Beyaz ve siyah piyonların olduğu bir langırt masası.Görüntü aracısı/imago
Bana oğlunun öğretmenliğinden bahsettiğinde biraz utanmış göründü. Ya da yakalandı. Nasıl hissettiğini anlayabiliyordum. Birkaç yıl önce, yakın zamanda hapsedilmiş Gambiyalı bir tanıdığımı bulmama yardım eden bir polis memuru “maksimum pigmentli” terimini kullandı. Polis çok iyiydi, sempatikti ve o sırada şöyle dedi: “Bir Alman hapishanesinde maksimum pigmentasyona sahip bir kişi için kolay değil!”
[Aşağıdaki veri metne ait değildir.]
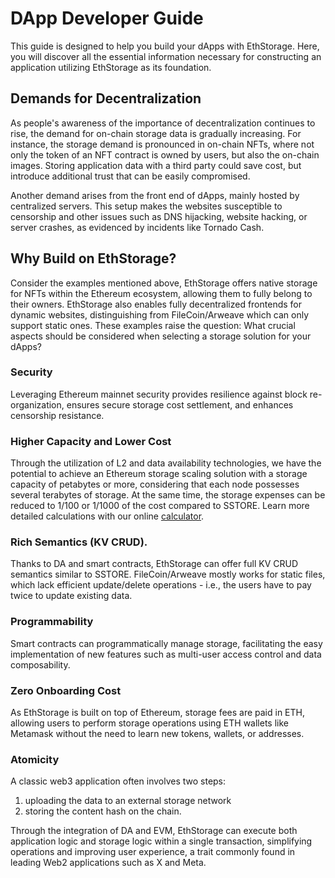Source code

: # DApp Developer Guide

This guide is designed to help you build your dApps with EthStorage. Here, you will discover all the essential information necessary for constructing an application utilizing EthStorage as its foundation.

## Demands for Decentralization

As people's awareness of the importance of decentralization continues to rise, the demand for on-chain storage data is gradually increasing. For instance, the storage demand is pronounced in on-chain NFTs, where not only the token of an NFT contract is owned by users, but also the on-chain images. Storing application data with a third party could save cost, but introduce additional trust that can be easily compromised. 

Another demand arises from the front end of dApps, mainly hosted by centralized servers. This setup makes the websites susceptible to censorship and other issues such as DNS hijacking, website hacking, or server crashes, as evidenced by incidents like Tornado Cash. 

## Why Build on EthStorage? 

Consider the examples mentioned above, EthStorage offers native storage for NFTs within the Ethereum ecosystem, allowing them to fully belong to their owners. EthStorage also enables fully decentralized frontends for dynamic websites, distinguishing from FileCoin/Arweave which can only support static ones. These examples raise the question: What crucial aspects should be considered when selecting a storage solution for your dApps?

### Security

Leveraging Ethereum mainnet security provides resilience against block re-organization, ensures secure storage cost settlement, and enhances censorship resistance.

### Higher Capacity and Lower Cost

Through the utilization of L2 and data availability technologies, we have the potential to achieve an Ethereum storage scaling solution with a storage capacity of petabytes or more, considering that each node possesses several terabytes of storage. 
At the same time, the storage expenses can be reduced to 1/100 or 1/1000 of the cost compared to SSTORE. Learn more detailed calculations with our online [calculator](https://docs.google.com/spreadsheets/d/1DR4I6eF6lb4pHgDrHId76OpF1gVeybXaNSEZOAdzoL4/).

### Rich Semantics (KV CRUD). 

Thanks to DA and smart contracts, EthStorage can offer full KV CRUD semantics similar to SSTORE. FileCoin/Arweave mostly works for static files, which lack efficient update/delete operations - i.e., the users have to pay twice to update existing data.

### Programmability

Smart contracts can programmatically manage storage, facilitating the easy implementation of new features such as multi-user access control and data composability.

### Zero Onboarding Cost

As EthStorage is built on top of Ethereum, storage fees are paid in ETH, allowing users to perform storage operations using ETH wallets like Metamask without the need to learn new tokens, wallets, or addresses.

### Atomicity

A classic web3 application often involves two steps: 
1. uploading the data to an external storage network 
2. storing the content hash on the chain. 
    
Through the integration of DA and EVM, EthStorage can execute both application logic and storage logic within a single transaction, simplifying operations and improving user experience, a trait commonly found in leading Web2 applications such as X and Meta.
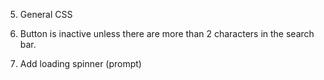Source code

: 5. General CSS

6. Button is inactive unless there are more than 2 characters in the search bar.

7. Add loading spinner (prompt)
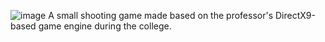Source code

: ![image](https://i.imgur.com/adovkGg.jpeg)
A small shooting game made based on the professor's DirectX9-based game engine during the college.
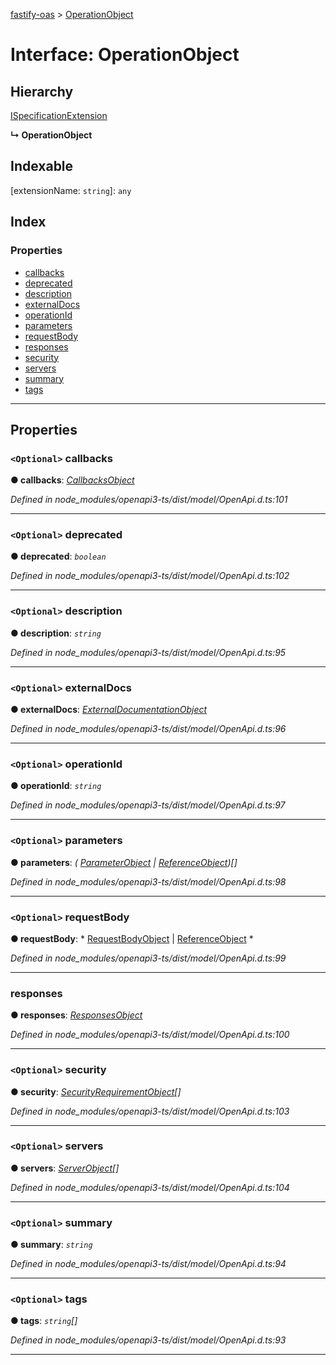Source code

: [fastify-oas](../README.md) > [OperationObject](../interfaces/operationobject.md)

# Interface: OperationObject

## Hierarchy

 [ISpecificationExtension](ispecificationextension.md)

**↳ OperationObject**

## Indexable

\[extensionName: `string`\]:&nbsp;`any`
## Index

### Properties

* [callbacks](operationobject.md#callbacks)
* [deprecated](operationobject.md#deprecated)
* [description](operationobject.md#description)
* [externalDocs](operationobject.md#externaldocs)
* [operationId](operationobject.md#operationid)
* [parameters](operationobject.md#parameters)
* [requestBody](operationobject.md#requestbody)
* [responses](operationobject.md#responses)
* [security](operationobject.md#security)
* [servers](operationobject.md#servers)
* [summary](operationobject.md#summary)
* [tags](operationobject.md#tags)

---

## Properties

<a id="callbacks"></a>

### `<Optional>` callbacks

**● callbacks**: *[CallbacksObject](callbacksobject.md)*

*Defined in node_modules/openapi3-ts/dist/model/OpenApi.d.ts:101*

___
<a id="deprecated"></a>

### `<Optional>` deprecated

**● deprecated**: *`boolean`*

*Defined in node_modules/openapi3-ts/dist/model/OpenApi.d.ts:102*

___
<a id="description"></a>

### `<Optional>` description

**● description**: *`string`*

*Defined in node_modules/openapi3-ts/dist/model/OpenApi.d.ts:95*

___
<a id="externaldocs"></a>

### `<Optional>` externalDocs

**● externalDocs**: *[ExternalDocumentationObject](externaldocumentationobject.md)*

*Defined in node_modules/openapi3-ts/dist/model/OpenApi.d.ts:96*

___
<a id="operationid"></a>

### `<Optional>` operationId

**● operationId**: *`string`*

*Defined in node_modules/openapi3-ts/dist/model/OpenApi.d.ts:97*

___
<a id="parameters"></a>

### `<Optional>` parameters

**● parameters**: *( [ParameterObject](parameterobject.md) &#124; [ReferenceObject](referenceobject.md))[]*

*Defined in node_modules/openapi3-ts/dist/model/OpenApi.d.ts:98*

___
<a id="requestbody"></a>

### `<Optional>` requestBody

**● requestBody**: * [RequestBodyObject](requestbodyobject.md) &#124; [ReferenceObject](referenceobject.md)
*

*Defined in node_modules/openapi3-ts/dist/model/OpenApi.d.ts:99*

___
<a id="responses"></a>

###  responses

**● responses**: *[ResponsesObject](responsesobject.md)*

*Defined in node_modules/openapi3-ts/dist/model/OpenApi.d.ts:100*

___
<a id="security"></a>

### `<Optional>` security

**● security**: *[SecurityRequirementObject](securityrequirementobject.md)[]*

*Defined in node_modules/openapi3-ts/dist/model/OpenApi.d.ts:103*

___
<a id="servers"></a>

### `<Optional>` servers

**● servers**: *[ServerObject](serverobject.md)[]*

*Defined in node_modules/openapi3-ts/dist/model/OpenApi.d.ts:104*

___
<a id="summary"></a>

### `<Optional>` summary

**● summary**: *`string`*

*Defined in node_modules/openapi3-ts/dist/model/OpenApi.d.ts:94*

___
<a id="tags"></a>

### `<Optional>` tags

**● tags**: *`string`[]*

*Defined in node_modules/openapi3-ts/dist/model/OpenApi.d.ts:93*

___

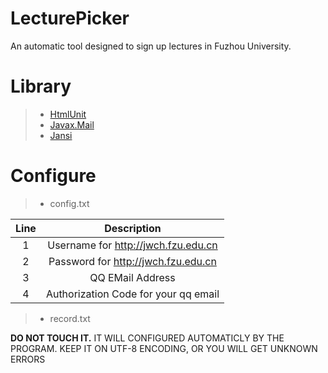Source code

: # LecturePicker
An automatic tool designed to sign up lectures in Fuzhou University.

# Library
> * [HtmlUnit](https://mvnrepository.com/artifact/net.sourceforge.htmlunit/htmlunit/2.33)
> * [Javax.Mail](https://mvnrepository.com/artifact/javax.mail/javax.mail-api/1.6.2)
> * [Jansi](https://mvnrepository.com/artifact/org.fusesource.jansi/jansi/1.17.1)

# Configure
> * config.txt

|Line|  Description                              |
|:--:| :---------------------------------------: |
| 1  | Username for http://jwch.fzu.edu.cn       |
| 2  | Password for http://jwch.fzu.edu.cn       |
| 3  | QQ EMail Address                          |
| 4  | Authorization Code for your qq email      |

> * record.txt

**DO NOT TOUCH IT.**
IT WILL CONFIGURED AUTOMATICLY BY THE PROGRAM.
KEEP IT ON UTF-8 ENCODING, OR YOU WILL GET UNKNOWN ERRORS

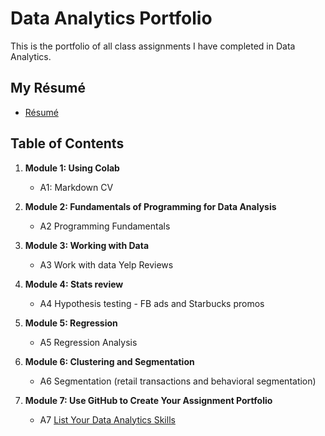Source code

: # Data Analytics Portfolio
This is the portfolio of all class assignments I have completed in Data Analytics. 

## My Résumé
- [Résumé](https://github.com/dotsenkokonstantin22/SUU/blob/main/Dotsenko_resume.ipynb)

## Table of Contents
1. **Module 1: Using Colab**
   - A1: Markdown CV
   
2. **Module 2: Fundamentals of Programming for Data Analysis**
   - A2 Programming Fundamentals
   
3. **Module 3: Working with Data**
   - A3 Work with data Yelp Reviews
  
4. **Module 4: Stats review**
   - A4 Hypothesis testing - FB ads and Starbucks promos

5. **Module 5: Regression**
   - A5 Regression Analysis

6. **Module 6: Clustering and Segmentation**
   - A6 Segmentation (retail transactions and behavioral segmentation)
   
7. **Module 7: Use GitHub to Create Your Assignment Portfolio**
    - A7 [List Your Data Analytics Skills](https://github.com/dotsenkokonstantin22/SUU/edit/main/README.md)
“Güney” yerine “Batı Asya” – zaten Batı Asya nerede?
Bu terim, o zamanki politik olarak doğru kullanıma karşılık geldi mi? Yoksa açıkça ırkçı mıydı? LKA kısa bir süre önce polis için “Ayrımcılığa duyarlı dil kullanımına ilişkin öneriler” yayınladı. Bu tavsiyeler 29 sayfayı kapsıyor ve önsöz şu tavsiyede bulunuyor: “Şüpheniz varsa, sorun, etkilenenlerin kendi tanımlarını kullanın, kendi dil kullanımınız üzerinde düşünün ve başkalarına ayrımcı bir dil gösterin!”
Bence bu kulağa oldukça karmaşık geliyor. Polis memurlarının siyah bir adamın dahil olduğu tehlikeli bir duruma çağrıldığını hayal ediyorum, ancak memurlar kişinin tanımını vermeden önce, ilgili kişiye nasıl çağrılmak istediklerini soruyorlar. Bu tavsiyelerin gerekli olmadığını söylemiyorum, aksine. Arkadaşlarımın ve oğullarımın polisle yaşadıklarını biliyorum, ırkçı hakaretler ve şiddet karşısında öfkelerine ve çaresizliklerine tanık oldum.
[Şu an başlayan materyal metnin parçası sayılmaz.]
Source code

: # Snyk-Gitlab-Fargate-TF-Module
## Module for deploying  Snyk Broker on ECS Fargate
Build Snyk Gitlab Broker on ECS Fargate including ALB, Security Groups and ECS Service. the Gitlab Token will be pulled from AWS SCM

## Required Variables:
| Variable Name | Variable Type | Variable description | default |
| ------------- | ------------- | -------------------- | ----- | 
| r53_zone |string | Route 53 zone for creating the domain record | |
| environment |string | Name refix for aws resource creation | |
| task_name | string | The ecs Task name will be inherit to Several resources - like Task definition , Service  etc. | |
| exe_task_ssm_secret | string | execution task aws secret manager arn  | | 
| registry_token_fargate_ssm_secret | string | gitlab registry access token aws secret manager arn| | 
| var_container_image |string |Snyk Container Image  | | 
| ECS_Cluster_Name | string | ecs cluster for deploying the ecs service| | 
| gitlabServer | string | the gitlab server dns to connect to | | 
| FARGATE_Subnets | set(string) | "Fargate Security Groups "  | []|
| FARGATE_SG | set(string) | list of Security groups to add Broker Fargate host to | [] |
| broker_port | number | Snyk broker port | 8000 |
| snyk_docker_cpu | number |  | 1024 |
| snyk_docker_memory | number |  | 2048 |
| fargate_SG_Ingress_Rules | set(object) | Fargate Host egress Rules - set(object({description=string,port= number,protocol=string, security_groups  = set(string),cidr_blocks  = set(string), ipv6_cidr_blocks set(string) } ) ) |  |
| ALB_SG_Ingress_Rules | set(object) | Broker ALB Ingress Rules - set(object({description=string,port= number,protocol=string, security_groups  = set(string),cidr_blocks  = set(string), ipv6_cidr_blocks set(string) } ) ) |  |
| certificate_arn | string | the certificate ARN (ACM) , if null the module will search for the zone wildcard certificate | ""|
Yılbaşı gecesi: Havai fişek tartışması ırkçılıktır
Polis memurlarının ayrımcılığın sözlü olarak da yapılabileceği konusunda bilinçlendirilmesi önemlidir, ancak korkarım ki bu rehber büyük bir belirsizliğe yol açacaktır. En azından polis olsaydım benim için böyle olurdu. Kılavuz, “Güney” yerine “Batı Asya” kelimesini kullanmanızı tavsiye ediyor, ancak dürüst olmak gerekirse, Batı Asya’nın nerede olduğu hakkında hiçbir fikrim yok. Buna Hindistan da dahil mi? Veya Azerbaycan?
“Güney” teriminin coğrafi olarak kesin olmadığını anlasam da, itiraf etmeliyim ki coğrafyada her zaman kötüydüm. Ayrıca, anayasaya aykırı medya tarafından sıklıkla kullanılmaktadır. Güneyliler arasında Türkiye’den gelenlerin yanı sıra Yunanlılar, İtalyanlar ve Arnavutlar da olabilir, ancak bu Batı Asya için de geçerli değil mi? Bu arada okuduğum kadarıyla Batı Asya devletleri arasında Ermenistan, Filistin, İsrail ve Lübnan’ın yanı sıra Bahreyn Krallığı ve Umman Sultanlığı gibi devletler de var.
Belki de LKA çocuklarımı dinlemeli ve şüpheleri varsa yetkililere ilgili kişiyle konuşmadan önce pasaportunu sormalarını önermeli, ancak bunun da zorluklara yol açacağını düşünüyorum. Ancak bazı şartlara katılıyorum. “Mülteci” kelimesi güzel bir kelime değil, bana bir pisliği veya bir çapkını hatırlatıyor, ancak uzun bir felsefi sohbetten sonra bunun yerine “sığınmacı” değil, “sığınmacı” denmesi gerektiğini anlıyorum. Peki.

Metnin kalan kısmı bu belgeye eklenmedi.